La forma - la sinuosa forma - che diventa prorompente sostanza e che non necessariamente avrebbe avuto bisogno di essere accompagnata dai risultati per apprezzare fino in fondo la qualità di una squadra al quale il proprio allenatore non ha mai permesso di lasciare nulla al caso.
Ciononostante, è stato proprio il fatto che, oltre a giocare divinamente, il suo Napoli perfetto vinceva anche una partita dopo l'altra - segnando tanto e incassando poco - a permettere alla figura del tecnico toscano di diventare sempre più grande. Un gigante.
Finalmente grande tra i grandi
Un vero e proprio gigante della panchina. Un grande tra i grandi. Ai complimenti di Jurgen Klopp si sono aggiunti, dopo aver schiantato l'Eintracht agli ottavi di Champions League, quelli di Pep Guardiola che aveva elogiato gli azzurri assicurando che sarebbero potuti arrivare fino in fondo alla massima competizione europea.
Parole che, inizialmente, Spalletti non aveva preso molto bene definendole, pubblicamente, un "giochino" atto a mettere pressione ai propri uomini. Reazione piccata alla quale il tecnico del Manchester City decise di non rispondere: "Non parlo del Napoli altrimenti il suo allenatore si arrabbia. È molto sensibile...".
Un battibecco che Spalletti ha chiuso alzandosi in piedi in sala stampa e con una battuta sul "caffé turco da prendere assieme a Istanbul" (in caso di arrivo in finale di Champions delle loro due squadre) e che conferma come l'allenatore del Napoli sia oramai diventato un punto di riferimento tecnico-tattico e, perché no?, dialettico non solo per i propri ragazzi, ma anche per i grandi allenatori del vecchio continente.
Un cruccio chiamato Milan
Chissà se e quanto continua a bruciare l'eliminazione in Champions a un allenatore che ha spazzato via la concorrenza in Serie A e che, anche se ironicamente, dava già appuntamento a un suo collega nella città dove si giocherà la finalissima.

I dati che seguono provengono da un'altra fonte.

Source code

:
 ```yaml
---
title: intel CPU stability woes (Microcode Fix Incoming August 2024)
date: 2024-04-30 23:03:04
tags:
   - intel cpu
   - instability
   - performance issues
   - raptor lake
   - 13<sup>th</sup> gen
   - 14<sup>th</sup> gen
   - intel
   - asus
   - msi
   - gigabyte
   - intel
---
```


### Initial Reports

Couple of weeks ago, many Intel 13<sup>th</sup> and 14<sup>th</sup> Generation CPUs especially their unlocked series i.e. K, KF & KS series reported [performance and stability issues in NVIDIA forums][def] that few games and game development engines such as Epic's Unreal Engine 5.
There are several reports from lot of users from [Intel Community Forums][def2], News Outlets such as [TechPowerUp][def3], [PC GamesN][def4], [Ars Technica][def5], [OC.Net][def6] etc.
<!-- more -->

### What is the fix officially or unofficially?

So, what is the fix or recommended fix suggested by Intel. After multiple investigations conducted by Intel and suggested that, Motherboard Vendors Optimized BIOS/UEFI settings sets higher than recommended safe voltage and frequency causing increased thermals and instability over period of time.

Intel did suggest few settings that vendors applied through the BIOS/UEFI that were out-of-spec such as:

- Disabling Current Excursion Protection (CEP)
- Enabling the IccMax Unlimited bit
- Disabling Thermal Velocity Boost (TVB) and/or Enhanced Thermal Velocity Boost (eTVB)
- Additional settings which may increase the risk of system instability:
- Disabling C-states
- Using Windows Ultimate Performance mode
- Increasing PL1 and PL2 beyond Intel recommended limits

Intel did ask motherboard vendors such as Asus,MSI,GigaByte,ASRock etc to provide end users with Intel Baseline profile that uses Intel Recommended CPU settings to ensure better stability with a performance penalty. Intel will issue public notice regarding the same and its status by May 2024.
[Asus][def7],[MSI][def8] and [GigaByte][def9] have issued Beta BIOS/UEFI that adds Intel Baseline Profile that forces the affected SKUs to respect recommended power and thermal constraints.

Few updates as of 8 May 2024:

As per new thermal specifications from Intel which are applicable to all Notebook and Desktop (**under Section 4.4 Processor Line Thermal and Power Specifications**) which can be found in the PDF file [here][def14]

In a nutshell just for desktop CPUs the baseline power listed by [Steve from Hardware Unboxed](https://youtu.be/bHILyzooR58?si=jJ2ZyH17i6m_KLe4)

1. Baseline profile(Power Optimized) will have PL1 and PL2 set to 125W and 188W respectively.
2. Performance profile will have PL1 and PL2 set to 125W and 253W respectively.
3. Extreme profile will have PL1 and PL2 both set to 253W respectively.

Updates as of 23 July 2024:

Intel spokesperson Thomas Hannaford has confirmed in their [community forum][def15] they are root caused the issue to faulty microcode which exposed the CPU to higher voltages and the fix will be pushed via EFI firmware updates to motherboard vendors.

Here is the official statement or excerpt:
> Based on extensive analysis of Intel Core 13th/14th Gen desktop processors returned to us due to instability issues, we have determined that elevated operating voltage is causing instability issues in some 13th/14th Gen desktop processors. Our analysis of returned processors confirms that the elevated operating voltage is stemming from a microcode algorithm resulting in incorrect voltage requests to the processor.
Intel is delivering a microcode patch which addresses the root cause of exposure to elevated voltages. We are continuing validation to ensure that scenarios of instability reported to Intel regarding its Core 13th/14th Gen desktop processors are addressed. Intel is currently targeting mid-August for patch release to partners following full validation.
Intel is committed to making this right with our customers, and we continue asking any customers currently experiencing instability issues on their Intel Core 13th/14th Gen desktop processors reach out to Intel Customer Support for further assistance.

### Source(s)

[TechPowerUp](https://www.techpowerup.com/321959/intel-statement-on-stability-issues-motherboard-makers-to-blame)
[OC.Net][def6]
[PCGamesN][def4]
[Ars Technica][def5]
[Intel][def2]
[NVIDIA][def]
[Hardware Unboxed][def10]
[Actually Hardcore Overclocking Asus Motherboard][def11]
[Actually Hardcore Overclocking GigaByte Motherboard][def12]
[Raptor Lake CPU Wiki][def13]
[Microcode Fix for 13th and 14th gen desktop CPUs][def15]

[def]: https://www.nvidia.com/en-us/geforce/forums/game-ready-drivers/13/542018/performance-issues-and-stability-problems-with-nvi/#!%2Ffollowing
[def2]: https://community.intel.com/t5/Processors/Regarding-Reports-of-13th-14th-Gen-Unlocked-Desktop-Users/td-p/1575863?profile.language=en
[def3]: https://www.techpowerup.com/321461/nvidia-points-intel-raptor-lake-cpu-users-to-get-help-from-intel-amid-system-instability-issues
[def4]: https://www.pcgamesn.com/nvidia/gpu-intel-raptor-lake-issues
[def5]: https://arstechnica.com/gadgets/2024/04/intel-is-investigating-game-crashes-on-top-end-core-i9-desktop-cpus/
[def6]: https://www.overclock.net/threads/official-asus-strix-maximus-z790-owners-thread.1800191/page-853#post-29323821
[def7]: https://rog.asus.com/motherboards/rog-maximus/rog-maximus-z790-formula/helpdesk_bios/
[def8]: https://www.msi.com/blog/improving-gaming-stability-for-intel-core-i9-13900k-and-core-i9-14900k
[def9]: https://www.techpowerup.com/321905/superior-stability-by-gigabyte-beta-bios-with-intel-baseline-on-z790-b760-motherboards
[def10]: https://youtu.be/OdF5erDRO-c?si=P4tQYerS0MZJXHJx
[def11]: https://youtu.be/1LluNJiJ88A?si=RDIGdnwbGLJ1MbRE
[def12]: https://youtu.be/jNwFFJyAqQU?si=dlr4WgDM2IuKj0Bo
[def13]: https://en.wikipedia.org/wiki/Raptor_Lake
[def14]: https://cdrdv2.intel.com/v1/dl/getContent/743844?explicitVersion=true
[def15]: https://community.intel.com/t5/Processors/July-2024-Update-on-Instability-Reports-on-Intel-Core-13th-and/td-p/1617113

Soprattutto perché a fare fuori il suo Napoli in Europa è stata proprio una squadra italiana che potrebbe chiudere il campionato con 30 punti in meno in classifica.
Niente e nessuno potrà macchiare l'impresa di una squadra che ha riportato all'ombra del Vesuvio il tricolore 33 anni dopo l'ultima volta. Anche perché, per dirla tutta, quella campana non era nemmeno mai riuscita a entrare tra le otto migliori squadre del vecchio continente. Un traguardo che proprio Guardiola ha definito parziale perché, secondo lui, "il Napoli ci riproverà l'anno prossimo".
Ciononostante, la sensazione che ha lasciato la doppia sfida contro il Milan è che la capolista non se la sia giocata al massimo delle proprie possibilità: un po' per le assenze (Osimhen all'andata e Anguissa al ritorno); un po' perché i rossoneri, tutt'altro che brillanti in questa stagione, si sono invece superati sorprendendo i rivali e un po' per l'inopportuno poker incassato al Maradona, alla fine di una partita disputata in un'atmosfera surreale a causa della protesta degli ultras partenopei, proprio contro Leao e compagni dieci giorni prima della doppia sfida di Champions.
"Se allo stadio non c'è l'ambiente giusto, me ne torno a casa", minacciò il tecnico toscano, dopo la sconfitta di misura rimediata nella gara d'andata, proiettandosi così verso l'incontro di ritorno. Il danno, però, era già stato fatto ed è proprio per questa ragione che non essere arrivati a una finale ampiamente alla portata, per qualità tecnico-tattiche, è l'unico cruccio di una stagione perfetta.